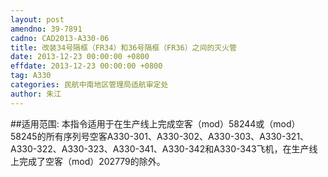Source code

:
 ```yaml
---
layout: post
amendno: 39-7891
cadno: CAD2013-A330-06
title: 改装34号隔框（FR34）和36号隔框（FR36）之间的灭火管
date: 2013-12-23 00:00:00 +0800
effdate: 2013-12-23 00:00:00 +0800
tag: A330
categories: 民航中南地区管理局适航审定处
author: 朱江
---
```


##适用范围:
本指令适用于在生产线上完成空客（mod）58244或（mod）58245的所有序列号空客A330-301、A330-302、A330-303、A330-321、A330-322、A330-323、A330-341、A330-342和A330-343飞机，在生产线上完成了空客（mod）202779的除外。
# # # # # # #
• **Problem details**
Write out the records word for word. Pictures stay out.

• **Your solution**
Source code

:
 ```yaml
---
layout: post
amendno: 39-7891
cadno: CAD2013-A330-06
title: 改装34号隔框（FR34）和36号隔框（FR36）之间的灭火管
date: 2013-12-23 00:00:00 +0800
effdate: 2013-12-23 00:00:00 +0800
tag: A330
categories: 民航中南地区管理局适航审定处
author: 朱江
---
```


##适用范围:
本指令适用于在生产线上完成空客（mod）58244或（mod）58245的所有序列号空客A330-301、A330-302、A330-303、A330-321、A330-322、A330-323、A330-341、A330-342和A330-343飞机，在生产线上完成了空客（mod）202779的除外。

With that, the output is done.